* _SOURCE RECORDS_

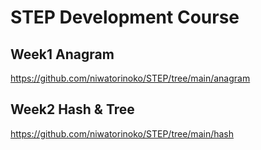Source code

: # STEP Development Course

## Week1 Anagram
https://github.com/niwatorinoko/STEP/tree/main/anagram

## Week2 Hash & Tree
https://github.com/niwatorinoko/STEP/tree/main/hash
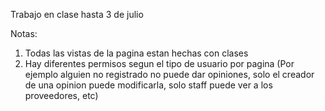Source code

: Trabajo en clase hasta 3 de julio

Notas:

1. Todas las vistas de la pagina estan hechas con clases
2. Hay diferentes permisos segun el tipo de usuario por pagina (Por ejemplo alguien no registrado no puede dar opiniones, solo el creador de una opinion puede modificarla, solo staff puede ver a los proveedores, etc)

* _ACTIVITY_
Starting at the line that contains "## Week1 Anagram" and ending at the final line of the data, reproduce each line exactly. Pictures stay out of the copy.

* _WRITTEN ANSWER_
## Week1 Anagram
https://github.com/niwatorinoko/STEP/tree/main/anagram

## Week2 Hash & Tree
https://github.com/niwatorinoko/STEP/tree/main/hash
Source code

: Trabajo en clase hasta 3 de julio

Notas:

1. Todas las vistas de la pagina estan hechas con clases
2. Hay diferentes permisos segun el tipo de usuario por pagina (Por ejemplo alguien no registrado no puede dar opiniones, solo el creador de una opinion puede modificarla, solo staff puede ver a los proveedores, etc)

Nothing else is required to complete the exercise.